### Work item:
Which lines below contain "user"? Pull them out.

Dataset entries
= Beginning of Section =
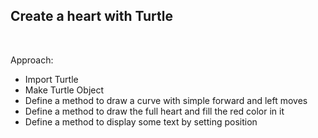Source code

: ## Create a heart with Turtle

<br />

Approach:

* Import Turtle
* Make Turtle Object
* Define a method to draw a curve with simple forward and left moves
* Define a method to draw the full heart and fill the red color in it
* Define a method to display some text by setting position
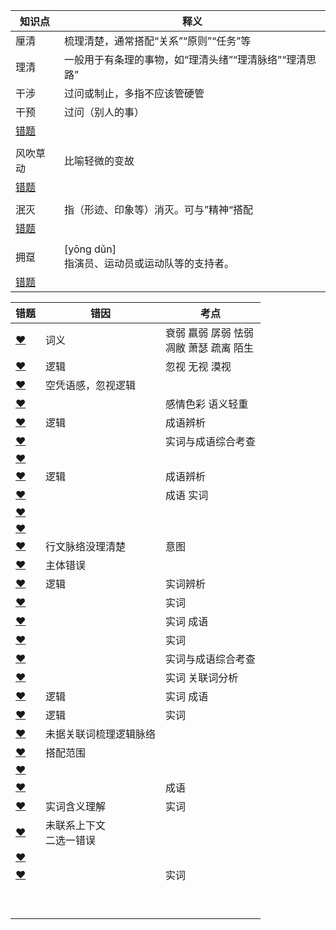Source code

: 













| 知识点                                                       | 释义                                                   |
| ------------------------------------------------------------ | ------------------------------------------------------ |
| 厘清                                                         | 梳理清楚，通常搭配“关系”“原则”“任务”等                 |
| 理清                                                         | 一般用于有条理的事物，如“理清头绪”“理清脉络”“理清思路” |
| 干涉                                                         | 过问或制止，多指不应该管硬管                           |
| 干预                                                         | 过问（别人的事）                                       |
| [错题](http://v.huatu.com/tiku/searchquestion?keyword=干预干涉&isRecommend=0&isHistory=0) |                                                        |
|                                                              |                                                        |
| 风吹草动                                                     | 比喻轻微的变故                                         |
| [错题](http://v.huatu.com/tiku/searchquestion?keyword=脆弱风吹草动&isRecommend=0&isHistory=0) |                                                        |
|                                                              |                                                        |
| 泯灭                                                         | 指（形迹、印象等）消灭。可与”精神“搭配                 |
| [错题](http://v.huatu.com/tiku/searchquestion?keyword=虚幻一闪而逝&isRecommend=0&isHistory=0) |                                                        |
|                                                              |                                                        |
| 拥趸                                                         | [yōng dǔn]<br />指演员、运动员或运动队等的支持者。     |
| [错题](http://v.huatu.com/tiku/searchquestion?keyword=拥趸&isRecommend=0&isHistory=0) |                                                        |





| 错题                                                         | 错因                         | 考点                                         |
| ------------------------------------------------------------ | ---------------------------- | -------------------------------------------- |
| [❤](http://v.huatu.com/tiku/searchquestion?keyword=衰弱凋敝&isRecommend=0&isHistory=0) | 词义                         | 衰弱 羸弱 孱弱 怯弱<br />凋敝 萧瑟 疏离 陌生 |
| [❤](http://v.huatu.com/tiku/searchquestion?keyword=无视异化&isRecommend=0&isHistory=0) | 逻辑                         | 忽视 无视 漠视                               |
| [❤](http://v.huatu.com/tiku/searchquestion?keyword=沮丧洒脱&isRecommend=0&isHistory=0) | 空凭语感，忽视逻辑           |                                              |
| [❤](http://v.huatu.com/tiku/searchquestion?keyword=倾心震撼&isRecommend=0&isHistory=0) |                              | 感情色彩 语义轻重                            |
| [❤](http://v.huatu.com/tiku/searchquestion?keyword=当有来自同龄人的压力时&isRecommend=0&isHistory=0) | 逻辑                         | 成语辨析                                     |
| [❤](http://v.huatu.com/tiku/searchquestion?keyword=载临闻名于世&isRecommend=0&isHistory=0) |                              | 实词与成语综合考查                           |
| [❤](http://v.huatu.com/tiku/searchquestion?keyword=坚韧不拔长盛不衰&isRecommend=0&isHistory=0) |                              |                                              |
| [❤](http://v.huatu.com/tiku/searchquestion?keyword=如果你的生活中没有伟大、高贵的人和有智慧的人怎么办&isRecommend=0&isHistory=0) | 逻辑                         | 成语辨析                                     |
| [❤](http://v.huatu.com/tiku/searchquestion?keyword=中国制造业超越美国指日可待&isRecommend=0&isHistory=0) |                              | 成语 实词                                    |
| [❤](http://v.huatu.com/tiku/searchquestion?keyword=条纹，作为最简洁而又生机勃勃的视觉设计语言&isRecommend=0&isHistory=0) |                              |                                              |
| [❤](http://v.huatu.com/tiku/searchquestion?keyword=调侃戳中&isRecommend=0&isHistory=0) |                              |                                              |
| [❤](http://v.huatu.com/tiku/searchquestion?keyword=一药多名的现象在我国非常普遍&isRecommend=0&isHistory=0) | 行文脉络没理清楚             | 意图                                         |
| [❤](http://v.huatu.com/tiku/searchquestion?keyword=人类活动对地球生态系统产生严重影响&isRecommend=0&isHistory=0) | 主体错误                     |                                              |
| [❤](http://v.huatu.com/tiku/searchquestion?keyword=周密企图&isRecommend=0&isHistory=0) | 逻辑                         | 实词辨析                                     |
| [❤](http://v.huatu.com/tiku/searchquestion?keyword=形象主流&isRecommend=0&isHistory=0) |                              | 实词                                         |
| [❤](http://v.huatu.com/tiku/searchquestion?keyword=际遇杀鸡取卵&isRecommend=0&isHistory=0) |                              | 实词  成语                                   |
| [❤](http://v.huatu.com/tiku/searchquestion?keyword=追捧附庸&isRecommend=0&isHistory=0) |                              | 实词                                         |
| [❤](http://v.huatu.com/tiku/searchquestion?keyword=零散毕竟&isRecommend=0&isHistory=0) |                              | 实词与成语综合考查                           |
| [❤](http://v.huatu.com/tiku/searchquestion?keyword=动荡迂回&isRecommend=0&isHistory=0) |                              | 实词  关联词分析                             |
| [❤](http://v.huatu.com/tiku/searchquestion?keyword=波澜壮阔鱼目混珠&isRecommend=0&isHistory=0) | 逻辑                         | 实词  成语                                   |
| [❤](http://v.huatu.com/tiku/searchquestion?keyword=收集差异化&isRecommend=0&isHistory=0) | 逻辑                         | 实词                                         |
| [❤](http://v.huatu.com/tiku/searchquestion?keyword=彰显护佑&isRecommend=0&isHistory=0) | 未据关联词梳理逻辑脉络       |                                              |
| [❤](http://v.huatu.com/tiku/searchquestion?keyword=直截了当几率&isRecommend=0&isHistory=0) | 搭配范围                     |                                              |
| [❤](http://v.huatu.com/tiku/searchquestion?keyword=不遗余力追求优势&isRecommend=0&isHistory=0) |                              |                                              |
| [❤](http://v.huatu.com/tiku/searchquestion?keyword=传承红色基因，重要性不言而喻&isRecommend=0&isHistory=0) |                              | 成语                                         |
| [❤](http://v.huatu.com/tiku/searchquestion?keyword=抛弃缺陷&isRecommend=0&isHistory=0) | 实词含义理解                 | 实词                                         |
| [❤](http://v.huatu.com/tiku/searchquestion?keyword=按图索骥推荐&isRecommend=0&isHistory=0) | 未联系上下文<br />二选一错误 |                                              |
| [❤](http://v.huatu.com/tiku/searchquestion?keyword=忧患杀鸡取卵&isRecommend=0&isHistory=0) |                              |                                              |
| [❤](http://v.huatu.com/tiku/searchquestion?keyword=短暂++延伸&isRecommend=0&isHistory=0) |                              | 实词                                         |
|                                                              |                              |                                              |
|                                                              |                              |                                              |
|                                                              |                              |                                              |
|                                                              |                              |                                              |
|                                                              |                              |                                              |
|                                                              |                              |                                              |
|                                                              |                              |                                              |
|                                                              |                              |                                              |
|                                                              |                              |                                              |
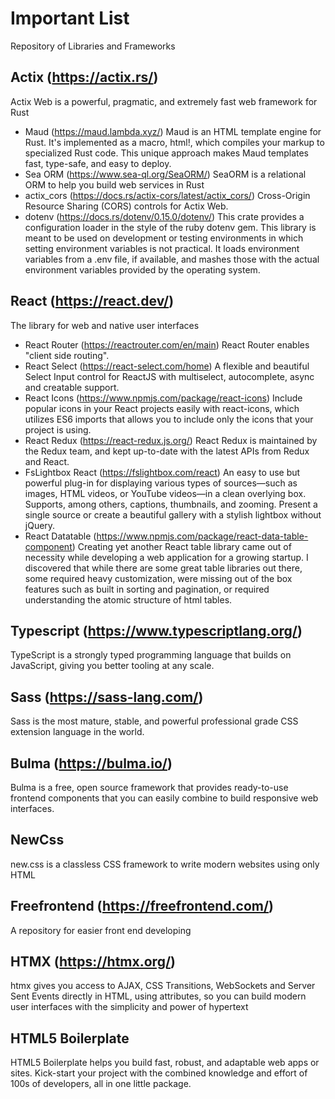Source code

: # Important List
Repository of Libraries and Frameworks

## Actix (https://actix.rs/)
Actix Web is a powerful, pragmatic, and extremely fast web framework for Rust
- Maud (https://maud.lambda.xyz/)
  Maud is an HTML template engine for Rust. It's implemented as a macro, html!, which compiles your markup to specialized Rust code. This unique approach makes 
  Maud templates fast, type-safe, and easy to deploy.
- Sea ORM (https://www.sea-ql.org/SeaORM/)
  SeaORM is a relational ORM to help you build web services in Rust
- actix_cors (https://docs.rs/actix-cors/latest/actix_cors/)
  Cross-Origin Resource Sharing (CORS) controls for Actix Web.
- dotenv (https://docs.rs/dotenv/0.15.0/dotenv/)
  This crate provides a configuration loader in the style of the ruby dotenv gem. This library is meant to be used on development or testing environments in which    setting environment variables is not practical. It loads environment variables from a .env file, if available, and mashes those with the actual environment 
  variables provided by the operating system.

## React (https://react.dev/)
The library for web and native user interfaces
- React Router (https://reactrouter.com/en/main)
  React Router enables "client side routing".
- React Select (https://react-select.com/home)
  A flexible and beautiful Select Input control for ReactJS with multiselect, autocomplete, async and creatable support.
- React Icons (https://www.npmjs.com/package/react-icons)
  Include popular icons in your React projects easily with react-icons, which utilizes ES6 imports that allows you to include only the icons that your project is 
  using.
- React Redux (https://react-redux.js.org/)
  React Redux is maintained by the Redux team, and kept up-to-date with the latest APIs from Redux and React.
- FsLightbox React (https://fslightbox.com/react)
  An easy to use but powerful plug-in for displaying various types of sources—such as images, HTML videos, or YouTube videos—in a clean overlying box. Supports, 
  among others, captions, thumbnails, and zooming. Present a single source or create a beautiful gallery with a stylish lightbox without jQuery.
- React Datatable (https://www.npmjs.com/package/react-data-table-component)
  Creating yet another React table library came out of necessity while developing a web application for a growing startup. I discovered that while there are some 
  great table libraries out there, some required heavy customization, were missing out of the box features such as built in sorting and pagination, or required 
  understanding the atomic structure of html tables.

## Typescript (https://www.typescriptlang.org/)
TypeScript is a strongly typed programming language that builds on JavaScript, giving you better tooling at any scale.

## Sass (https://sass-lang.com/)
Sass is the most mature, stable, and powerful professional grade CSS extension language in the world.

## Bulma (https://bulma.io/)
Bulma is a free, open source framework that provides ready-to-use frontend components that you can easily combine to build responsive web interfaces.

## NewCss
new.css is a classless CSS framework to write modern websites using only HTML

## Freefrontend (https://freefrontend.com/)
A repository for easier front end developing

## HTMX (https://htmx.org/)
htmx gives you access to AJAX, CSS Transitions, WebSockets and Server Sent Events directly in HTML, using attributes, so you can build modern user interfaces with the simplicity and power of hypertext

## HTML5 Boilerplate
HTML5 Boilerplate helps you build fast, robust, and adaptable web apps or sites. Kick-start your project with the combined knowledge and effort of 100s of developers, all in one little package. 
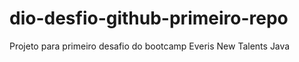 # dio-desfio-github-primeiro-repo
Projeto para primeiro desafio do bootcamp Everis New Talents Java
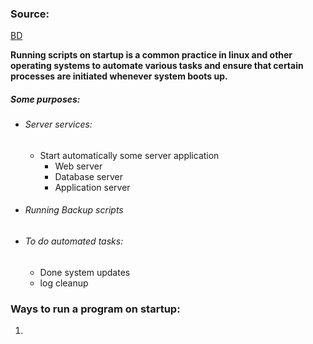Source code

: 
### Source:

[BD](https://www.baeldung.com/linux/run-script-on-startup)

**Running scripts on startup is a common practice in linux and other operating systems to automate various tasks and ensure that certain processes are initiated whenever system boots up.**

##### Some purposes:
* ###### Server services:
	* Start automatically some server application
		* Web server
		* Database server
		* Application server
* ###### Running Backup scripts
* ###### To do automated tasks:
	* Done system updates
	* log cleanup

### Ways to run a program on startup:

1.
= End of Section =
### Answer space:
The library for web and native user interfaces
htmx gives you access to AJAX, CSS Transitions, WebSockets and Server Sent Events directly in HTML, using attributes, so you can build modern user interfaces with the simplicity and power of hypertext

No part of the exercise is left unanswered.